Records shown Block Start

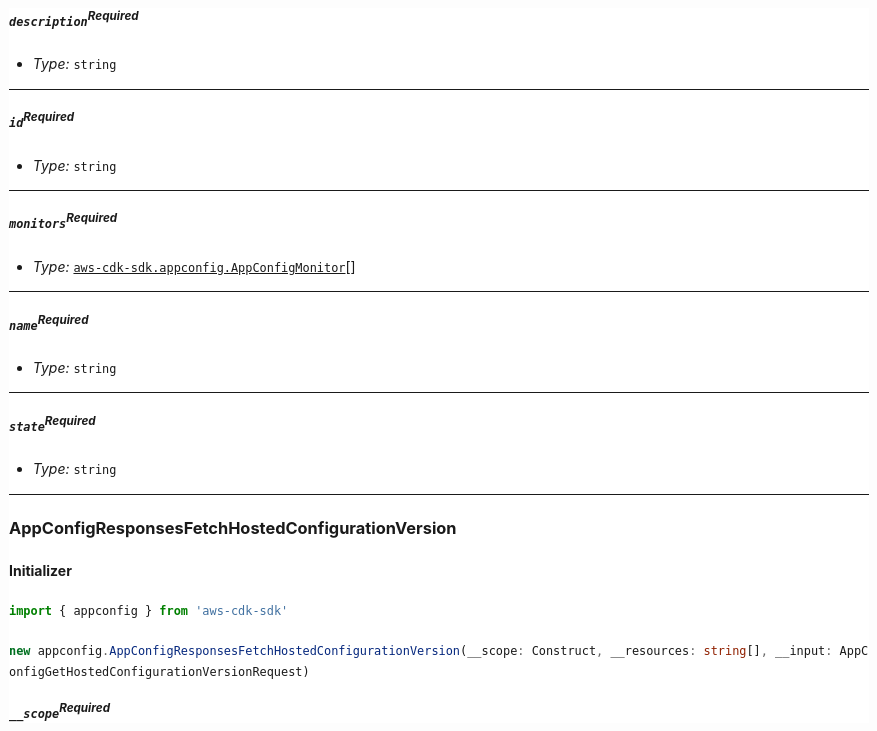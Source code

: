 
##### `description`<sup>Required</sup> <a name="aws-cdk-sdk.appconfig.AppConfigResponsesFetchEnvironment.property.description"></a>

- *Type:* `string`

---

##### `id`<sup>Required</sup> <a name="aws-cdk-sdk.appconfig.AppConfigResponsesFetchEnvironment.property.id"></a>

- *Type:* `string`

---

##### `monitors`<sup>Required</sup> <a name="aws-cdk-sdk.appconfig.AppConfigResponsesFetchEnvironment.property.monitors"></a>

- *Type:* [`aws-cdk-sdk.appconfig.AppConfigMonitor`](#aws-cdk-sdk.appconfig.AppConfigMonitor)[]

---

##### `name`<sup>Required</sup> <a name="aws-cdk-sdk.appconfig.AppConfigResponsesFetchEnvironment.property.name"></a>

- *Type:* `string`

---

##### `state`<sup>Required</sup> <a name="aws-cdk-sdk.appconfig.AppConfigResponsesFetchEnvironment.property.state"></a>

- *Type:* `string`

---


### AppConfigResponsesFetchHostedConfigurationVersion <a name="aws-cdk-sdk.appconfig.AppConfigResponsesFetchHostedConfigurationVersion"></a>

#### Initializer <a name="aws-cdk-sdk.appconfig.AppConfigResponsesFetchHostedConfigurationVersion.Initializer"></a>

```typescript
import { appconfig } from 'aws-cdk-sdk'

new appconfig.AppConfigResponsesFetchHostedConfigurationVersion(__scope: Construct, __resources: string[], __input: AppConfigGetHostedConfigurationVersionRequest)
```

##### `__scope`<sup>Required</sup> <a name="aws-cdk-sdk.appconfig.AppConfigResponsesFetchHostedConfigurationVersion.parameter.__scope"></a>

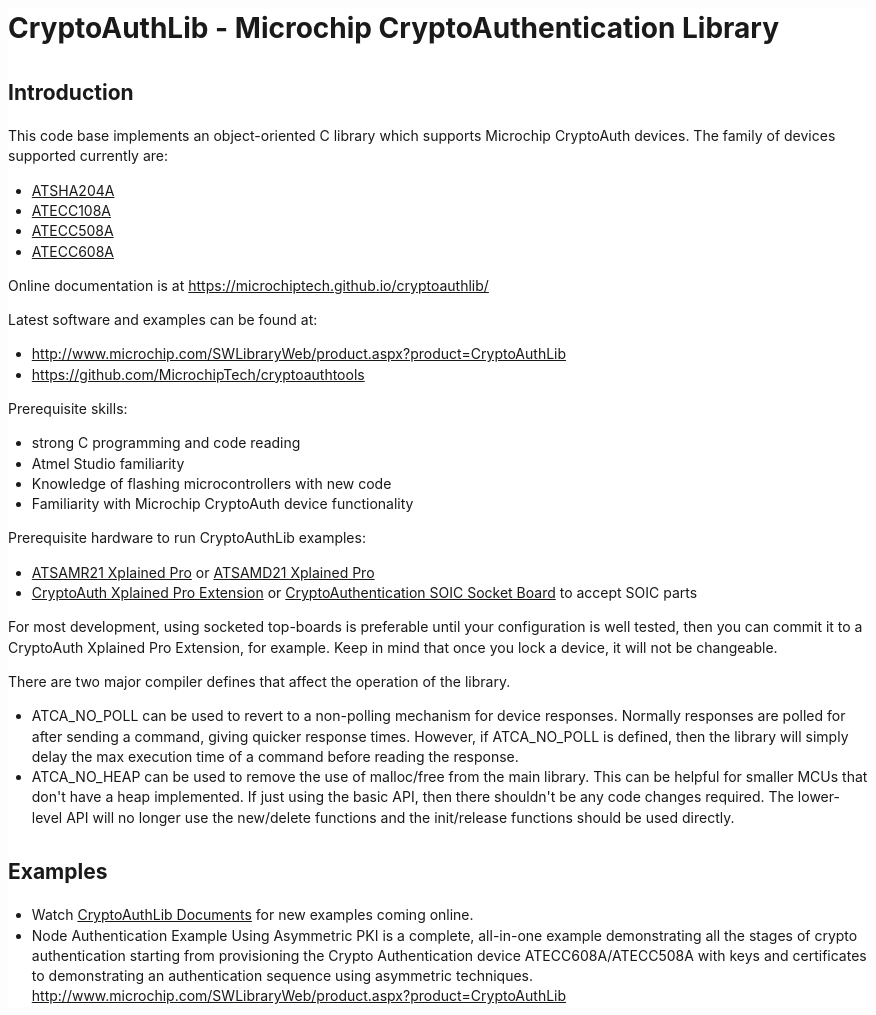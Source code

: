 CryptoAuthLib - Microchip CryptoAuthentication Library
====================================================

Introduction
------------------------
This code base implements an object-oriented C library which supports
Microchip CryptoAuth devices.  The family of devices supported currently are:

- [ATSHA204A](http://www.microchip.com/ATSHA204A)
- [ATECC108A](http://www.microchip.com/ATECC108A)
- [ATECC508A](http://www.microchip.com/ATECC508A)
- [ATECC608A](http://www.microchip.com/ATECC608A)

Online documentation is at https://microchiptech.github.io/cryptoauthlib/

Latest software and examples can be found at:
  - http://www.microchip.com/SWLibraryWeb/product.aspx?product=CryptoAuthLib
  - https://github.com/MicrochipTech/cryptoauthtools

Prerequisite skills:
  - strong C programming and code reading
  - Atmel Studio familiarity
  - Knowledge of flashing microcontrollers with new code
  - Familiarity with Microchip CryptoAuth device functionality

Prerequisite hardware to run CryptoAuthLib examples:
  - [ATSAMR21 Xplained Pro]( http://www.microchip.com/atsamr21-xpro )
    or [ATSAMD21 Xplained Pro]( http://www.microchip.com/ATSAMD21-XPRO )
  - [CryptoAuth Xplained Pro Extension](http://www.microchip.com/developmenttools/productdetails.aspx?partno=atcryptoauth-xpro-b )
    or [CryptoAuthentication SOIC Socket Board](http://www.microchip.com/developmenttools/productdetails.aspx?partno=at88ckscktsoic-xpro )
    to accept SOIC parts

For most development, using socketed top-boards is preferable until your
configuration is well tested, then you can commit it to a CryptoAuth Xplained
Pro Extension, for example. Keep in mind that once you lock a device, it will
not be changeable.

There are two major compiler defines that affect the operation of the library.
  - ATCA_NO_POLL can be used to revert to a non-polling mechanism for device
    responses. Normally responses are polled for after sending a command,
    giving quicker response times. However, if ATCA_NO_POLL is defined, then
    the library will simply delay the max execution time of a command before
    reading the response.
  - ATCA_NO_HEAP can be used to remove the use of malloc/free from the main
    library. This can be helpful for smaller MCUs that don't have a heap
    implemented. If just using the basic API, then there shouldn't be any code
    changes required. The lower-level API will no longer use the new/delete
    functions and the init/release functions should be used directly.

Examples
-----------

  - Watch [CryptoAuthLib Documents](http://www.microchip.com/design-centers/security-ics/cryptoauthentication/overview )
    for new examples coming online.
  - Node Authentication Example Using Asymmetric PKI is a complete, all-in-one
    example demonstrating all the stages of crypto authentication starting from
    provisioning the Crypto Authentication device ATECC608A/ATECC508A with keys
    and certificates to demonstrating an authentication sequence using
    asymmetric techniques.
    http://www.microchip.com/SWLibraryWeb/product.aspx?product=CryptoAuthLib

Records shown Block End

#### What is being asked
In the listing above, find the line with "- ATCA_NO_HEAP can" and the line with "implemented. If just", then print exactly those two lines and every line between them, and nothing more.

#### Reply to the exercise
  - ATCA_NO_HEAP can be used to remove the use of malloc/free from the main
    library. This can be helpful for smaller MCUs that don't have a heap
    implemented. If just using the basic API, then there shouldn't be any code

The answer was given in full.